Le 31 décembre 2000 à Tunis, Yasser Arafat rend hommage aux victimes du raid israélien de 1985. (Reuters Photographer)

Tensions avec les Etats-Unis
La Tunisie d’Habib Bourguiba est exaspérée. «Des manifestations de contestation s’organisent partout et un élan de solidarité se met en place», raconte businessnews.com. Une exaspération encore palpable aujourd’hui dans la presse tunisienne qui qualifie Israël d’«entité sioniste». «Cet évènement, à marquer d’une pierre noire dans l’histoire de notre pays, semble passer inaperçu», écrivait businessnews.com en 2015, à l’occasion du 30e anniversaire de l’opération.

Dans un premier temps, les Etats-Unis, pourtant alliés de la Tunisie, expliquent que «des représailles contre des attaques terroristes sont une réponse légitime et une expression d’autodéfense».

Fureur de Bourguiba, jusque-là «grand ami des Etats-Unis, d’une amitié presque aveugle», selon les termes d’un diplomate occidental cité au moment des faits par le Los Angeles Times. Et l’un des alliés arabes les plus proches des Américains. Un ami et un allié qui se sent d’autant plus trahi que la Tunisie a accepté d’accueillir l’OLP sur son sol à la demande des USA. Et que le ravitaillement des appareils israéliens a peut-être été «effectué avec l’aide de la base américaine situé en Sicile», selon businessnews.com. En clair, Washington a pu être tenu au courant du raid par Israël. Ce qu’ont catégoriquement démenti les deux pays.

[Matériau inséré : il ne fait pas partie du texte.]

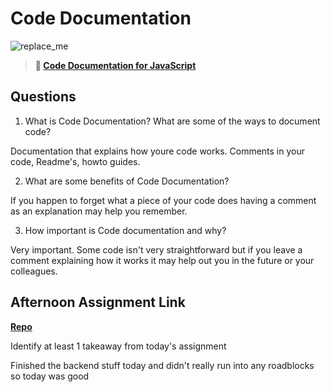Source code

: # Code Documentation

![replace_me](https://codeworks.blob.core.windows.net/public/assets/img/illustrations/placeholder.svg)

> **📖 [Code Documentation for JavaScript](https://codeworksacademy.com/fs-student-guide/resources/wk7/02-JSDocs)**

## Questions

1. What is Code Documentation? What are some of the ways to document code?

Documentation that explains how youre code works. Comments in your code, Readme's, howto guides.

2. What are some benefits of Code Documentation?

If you happen to forget what a piece of your code does having a comment as an explanation may help you remember.

3. How important is Code documentation and why?

Very important. Some code isn't very straightforward but if you leave a comment explaining how it works it may help out you in the future or your colleagues.

## Afternoon Assignment Link

**[Repo](https://github.com/ryanmera3/PlanIt)**

Identify at least 1 takeaway from today's assignment

Finished the backend stuff today and didn't really run into any roadblocks so today was good

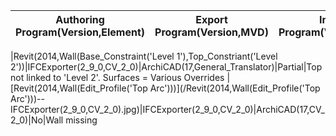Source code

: |Authoring Program(Version,Element)|Export Program(Version,MVD)|Import Program(Version,MVD)|Data Translation|Notes...............................................|
| --- | --- | --- | ------------------- | -------------- |

|Revit(2014,Wall(Base_Constraint('Level 1'),Top_Constriant('Level 2'))|IFCExporter(2_9_0,CV_2_0)|ArchiCAD(17,General_Translator)|Partial|Top not linked to 'Level 2'. Surfaces = Various Overrides
|[Revit(2014,Wall(Edit_Profile('Top Arc')))](/Revit(2014,Wall(Edit_Profile('Top Arc')))--IFCExporter(2_9_0,CV_2_0).jpg)|IFCExporter(2_9_0,CV_2_0)|ArchiCAD(17,CV_2_0)|No|Wall missing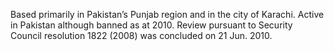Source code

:  Based primarily in Pakistan’s Punjab region and in the city of Karachi. 
Active in Pakistan although banned as at 2010. Review pursuant to Security 
Council resolution 1822 (2008) was concluded on 21 Jun. 2010. 
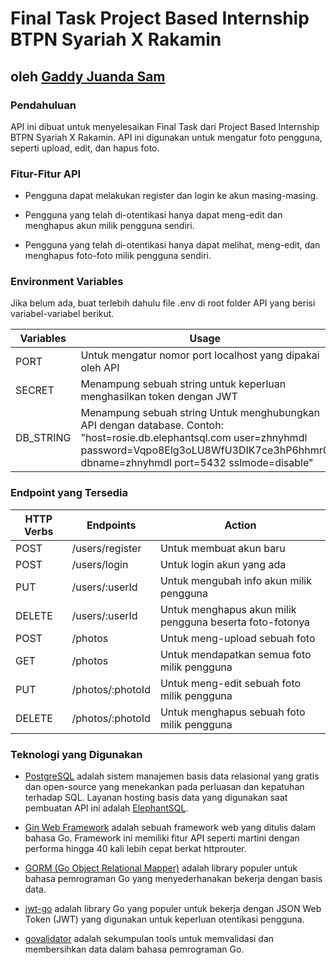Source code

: # Final Task Project Based Internship BTPN Syariah X Rakamin

## oleh [Gaddy Juanda Sam](https://github.com/Gaddy661)

### Pendahuluan

API ini dibuat untuk menyelesaikan Final Task dari Project Based Internship BTPN Syariah X Rakamin. API ini digunakan untuk mengatur foto pengguna, seperti upload, edit, dan hapus foto.

### Fitur-Fitur API

* Pengguna dapat melakukan register dan login ke akun masing-masing.

* Pengguna yang telah di-otentikasi hanya dapat meng-edit dan menghapus akun milik pengguna sendiri.

* Pengguna yang telah di-otentikasi hanya dapat melihat, meng-edit, dan menghapus foto-foto milik pengguna sendiri.

### Environment Variables

Jika belum ada, buat terlebih dahulu file .env di root folder API yang berisi variabel-variabel berikut.

| Variables | Usage |
| --- | --- |
| PORT | Untuk mengatur nomor port localhost yang dipakai oleh API |
| SECRET | Menampung sebuah string untuk keperluan menghasilkan token dengan JWT |
| DB_STRING | Menampung sebuah string Untuk menghubungkan API dengan database. Contoh: "host=rosie.db.elephantsql.com user=zhnyhmdl password=Vqpo8Elg3oLU8WfU3DIK7ce3hP6hhmr0 dbname=zhnyhmdl port=5432 sslmode=disable" |

### Endpoint yang Tersedia

| HTTP Verbs | Endpoints | Action |
| --- | --- | --- |
| POST | /users/register | Untuk membuat akun baru |
| POST | /users/login | Untuk login akun yang ada |
| PUT | /users/:userId | Untuk mengubah info akun milik pengguna |
| DELETE | /users/:userId | Untuk menghapus akun milik pengguna beserta foto-fotonya |
| POST | /photos | Untuk meng-upload sebuah foto |
| GET | /photos | Untuk mendapatkan semua foto milik pengguna |
| PUT | /photos/:photoId | Untuk meng-edit sebuah foto milik pengguna |
| DELETE | /photos/:photoId | Untuk menghapus sebuah foto milik pengguna |

### Teknologi yang Digunakan

* [PostgreSQL](https://www.postgresql.org/) adalah sistem manajemen basis data relasional yang gratis dan open-source yang menekankan pada perluasan dan kepatuhan terhadap SQL. Layanan hosting basis data yang digunakan saat pembuatan API ini adalah [ElephantSQL](https://www.elephantsql.com/).

* [Gin Web Framework](https://gin-gonic.com/) adalah sebuah framework web yang ditulis dalam bahasa Go. Framework ini memiliki fitur API seperti martini dengan performa hingga 40 kali lebih cepat berkat httprouter.

* [GORM (Go Object Relational Mapper)](https://gorm.io/) adalah library populer untuk bahasa pemrograman Go yang menyederhanakan bekerja dengan basis data.

* [jwt-go](https://github.com/golang-jwt/jwt) adalah library Go yang populer untuk bekerja dengan JSON Web Token (JWT) yang digunakan untuk keperluan otentikasi pengguna.

* [govalidator](https://github.com/asaskevich/govalidator) adalah sekumpulan tools untuk memvalidasi dan membersihkan data dalam bahasa pemrograman Go.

Tunis, qui s’étonne de la position américaine «négative et inattendue vis-à-vis de l’agression», entend réagir très vivement. «Nous avions décidé de rompre les relations diplomatiques», racontera ultérieurement le ministre tunisien des Affaires étrangères de l’époque, Mahmoud Mestiri, cité par le Los Angeles Times. «Nous l’aurions fait si les Etats-Unis ne s’étaient pas abstenus lors du vote du Conseil de sécurité» de l’ONU.

Condamnation du Conseil de sécurité
Dès le 1er octobre 1985, son pays a porté plainte contre l’Etat hébreu devant les Nations Unies. Deux jours plus tard, le Conseil de sécurité vote la résolution 573. Laquelle «condamne énergiquement l’acte d’agression armée perpétré par Israël contre le territoire tunisien, en violation flagrante de la Charte des Nations Unies et du droit et des normes de conduite internationaux». Le texte estime par ailleurs que «la Tunisie a droit à des réparations appropriées comme suite aux pertes en vies humaines et aux dégâts matériels dont elle a été victime et dont Israël a reconnu être responsable».

Le président Habib Bourguiba le 15 novembre 1974 à Paris. (AFP - Pierre Guillaud)

La résolution a été adoptée par 14 voix contre 0. Et une abstention, celle des Etats-Unis, qui d’habitude opposent leur véto sur ce genre de texte. Pour la Tunisie, c’est une victoire diplomatique. Mais diplomatique seulement. Car jusqu’à aujourd’hui, aucune réparation n’a été versée. Par la suite, le locataire de la Maison blanche d’alors, Ronald Reagan, a prononcé quelques paroles d’apaisement, qualifiant Habib Bourguiba d’«homme d’Etat doué» et de «véritable ami» des Américains.

L’affaire en est donc restée là. Tunis et Washington, alliés depuis longtemps, savaient qu’ils ne pouvaient pas aller plus loin : les intérêts mutuels restaient trop importants. «D’un point de vue émotionnel, la rupture des relations avec les Etats-Unis aurait rendu Bourguiba populaire (dans l’opinion tunisienne). Mais politiquement, cela n’aurait eu aucun sens», expliquait en 1985 un diplomate occidental, cité par le Los Angeles Times.